| Well, there's a couple of reasons for it. The main reason is that there is this idea of equal pay for equal work which only works if your work is producing widgets per hour. That's fine on a manufacturing line, an hourly job, or a job where the variance in performance of a job isn't measurably valuable to a business. I've got a lot of experience as a programmer/devops guy, but if somebody hired me to setup Wordpress with a template for them I'm not really adding much more value than anybody else who could do the job. From the business perspective, they just want the site to be setup and look nice. If a company is looking to hire a developer who can both develop the application, help manage the infrastructure and identify programming decisions that are going to cause a negative impact down the line...I'm going to add a lot more value for that business. But...if my salary at that business was public and you could clearly see on paper that I made more money that another programmer on the team who really felt like he was contributing just as much it's going to cause resentment. The only way to clear up that resentment is for somebody to sit down with said guy and say, "Look, this guy does X, Y and Z and has experience and a track record of identifying problems and preventing us from making expensive mistakes. His salary is based on the value proposition. You are focussed on an area of programming for the app and you do a great job with it." There's no way to explain it without causing resentment, having another person constantly having to justify themselves, or backhandedly belittling the contributions of another person. This is essentially why people don't talk about it. Because nobody thinks their work isn't as valuable or their contributions are as valuable as the most valuable people at the company...and they have no way of understanding that without actually doing those people's jobs. There's not a PC way to say "there's no such thing as equal work" unless your job is so specific, so thoroughly defined and so repetitive that anybody can be plugged in to perform the tasks...and at that point your job doesn't have much value anyway. |
I'll give you an example. When we learnt a girl from finance owned her own horse, the gossip around the office was not how did she skrimp and save, but what she needed to do to whom to receive such an obviously large salary. I have no doubt she did just save her money well but thanks to keeping everyone's salary secret, we have vicious rumours instead of fact.

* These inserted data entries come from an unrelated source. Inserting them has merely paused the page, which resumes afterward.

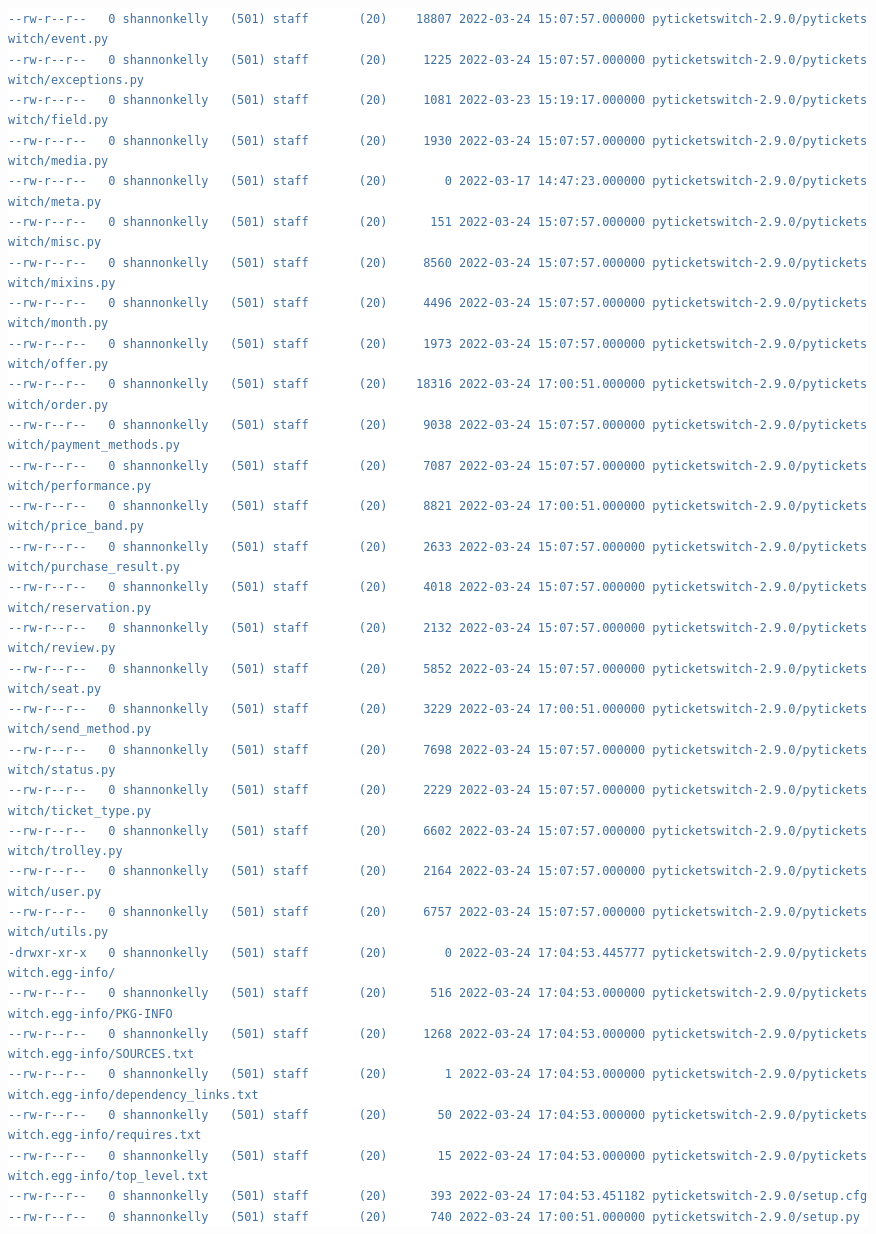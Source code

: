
 ```diff
--rw-r--r--   0 shannonkelly   (501) staff       (20)    18807 2022-03-24 15:07:57.000000 pyticketswitch-2.9.0/pyticketswitch/event.py
--rw-r--r--   0 shannonkelly   (501) staff       (20)     1225 2022-03-24 15:07:57.000000 pyticketswitch-2.9.0/pyticketswitch/exceptions.py
--rw-r--r--   0 shannonkelly   (501) staff       (20)     1081 2022-03-23 15:19:17.000000 pyticketswitch-2.9.0/pyticketswitch/field.py
--rw-r--r--   0 shannonkelly   (501) staff       (20)     1930 2022-03-24 15:07:57.000000 pyticketswitch-2.9.0/pyticketswitch/media.py
--rw-r--r--   0 shannonkelly   (501) staff       (20)        0 2022-03-17 14:47:23.000000 pyticketswitch-2.9.0/pyticketswitch/meta.py
--rw-r--r--   0 shannonkelly   (501) staff       (20)      151 2022-03-24 15:07:57.000000 pyticketswitch-2.9.0/pyticketswitch/misc.py
--rw-r--r--   0 shannonkelly   (501) staff       (20)     8560 2022-03-24 15:07:57.000000 pyticketswitch-2.9.0/pyticketswitch/mixins.py
--rw-r--r--   0 shannonkelly   (501) staff       (20)     4496 2022-03-24 15:07:57.000000 pyticketswitch-2.9.0/pyticketswitch/month.py
--rw-r--r--   0 shannonkelly   (501) staff       (20)     1973 2022-03-24 15:07:57.000000 pyticketswitch-2.9.0/pyticketswitch/offer.py
--rw-r--r--   0 shannonkelly   (501) staff       (20)    18316 2022-03-24 17:00:51.000000 pyticketswitch-2.9.0/pyticketswitch/order.py
--rw-r--r--   0 shannonkelly   (501) staff       (20)     9038 2022-03-24 15:07:57.000000 pyticketswitch-2.9.0/pyticketswitch/payment_methods.py
--rw-r--r--   0 shannonkelly   (501) staff       (20)     7087 2022-03-24 15:07:57.000000 pyticketswitch-2.9.0/pyticketswitch/performance.py
--rw-r--r--   0 shannonkelly   (501) staff       (20)     8821 2022-03-24 17:00:51.000000 pyticketswitch-2.9.0/pyticketswitch/price_band.py
--rw-r--r--   0 shannonkelly   (501) staff       (20)     2633 2022-03-24 15:07:57.000000 pyticketswitch-2.9.0/pyticketswitch/purchase_result.py
--rw-r--r--   0 shannonkelly   (501) staff       (20)     4018 2022-03-24 15:07:57.000000 pyticketswitch-2.9.0/pyticketswitch/reservation.py
--rw-r--r--   0 shannonkelly   (501) staff       (20)     2132 2022-03-24 15:07:57.000000 pyticketswitch-2.9.0/pyticketswitch/review.py
--rw-r--r--   0 shannonkelly   (501) staff       (20)     5852 2022-03-24 15:07:57.000000 pyticketswitch-2.9.0/pyticketswitch/seat.py
--rw-r--r--   0 shannonkelly   (501) staff       (20)     3229 2022-03-24 17:00:51.000000 pyticketswitch-2.9.0/pyticketswitch/send_method.py
--rw-r--r--   0 shannonkelly   (501) staff       (20)     7698 2022-03-24 15:07:57.000000 pyticketswitch-2.9.0/pyticketswitch/status.py
--rw-r--r--   0 shannonkelly   (501) staff       (20)     2229 2022-03-24 15:07:57.000000 pyticketswitch-2.9.0/pyticketswitch/ticket_type.py
--rw-r--r--   0 shannonkelly   (501) staff       (20)     6602 2022-03-24 15:07:57.000000 pyticketswitch-2.9.0/pyticketswitch/trolley.py
--rw-r--r--   0 shannonkelly   (501) staff       (20)     2164 2022-03-24 15:07:57.000000 pyticketswitch-2.9.0/pyticketswitch/user.py
--rw-r--r--   0 shannonkelly   (501) staff       (20)     6757 2022-03-24 15:07:57.000000 pyticketswitch-2.9.0/pyticketswitch/utils.py
-drwxr-xr-x   0 shannonkelly   (501) staff       (20)        0 2022-03-24 17:04:53.445777 pyticketswitch-2.9.0/pyticketswitch.egg-info/
--rw-r--r--   0 shannonkelly   (501) staff       (20)      516 2022-03-24 17:04:53.000000 pyticketswitch-2.9.0/pyticketswitch.egg-info/PKG-INFO
--rw-r--r--   0 shannonkelly   (501) staff       (20)     1268 2022-03-24 17:04:53.000000 pyticketswitch-2.9.0/pyticketswitch.egg-info/SOURCES.txt
--rw-r--r--   0 shannonkelly   (501) staff       (20)        1 2022-03-24 17:04:53.000000 pyticketswitch-2.9.0/pyticketswitch.egg-info/dependency_links.txt
--rw-r--r--   0 shannonkelly   (501) staff       (20)       50 2022-03-24 17:04:53.000000 pyticketswitch-2.9.0/pyticketswitch.egg-info/requires.txt
--rw-r--r--   0 shannonkelly   (501) staff       (20)       15 2022-03-24 17:04:53.000000 pyticketswitch-2.9.0/pyticketswitch.egg-info/top_level.txt
--rw-r--r--   0 shannonkelly   (501) staff       (20)      393 2022-03-24 17:04:53.451182 pyticketswitch-2.9.0/setup.cfg
--rw-r--r--   0 shannonkelly   (501) staff       (20)      740 2022-03-24 17:00:51.000000 pyticketswitch-2.9.0/setup.py
```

If you are really hiring people who honestly believe that everyone apart from them contribute little to the company, then you are hiring incredibly arrogant people. If you are really hiring people who honestly would be surprised that some people earn more than others, then you are hiring incredibly naive people.
fwiw, I earn £27,000 as a C#/Java developer in central London and I know I am extremely poor at salary negotiation so I expect I am grossly underpaid. This causes me resentment. Salary negotiations involve me having to justify myself or backhandedly belittling the contributions of my colleagues. ie. exactly the sorts of problems you believe that keeping salaries secret solves.
There is only one reason for keeping salaries secret, and that is to keep wages down. That benefits employers, and it benefits those who are great at negotiating.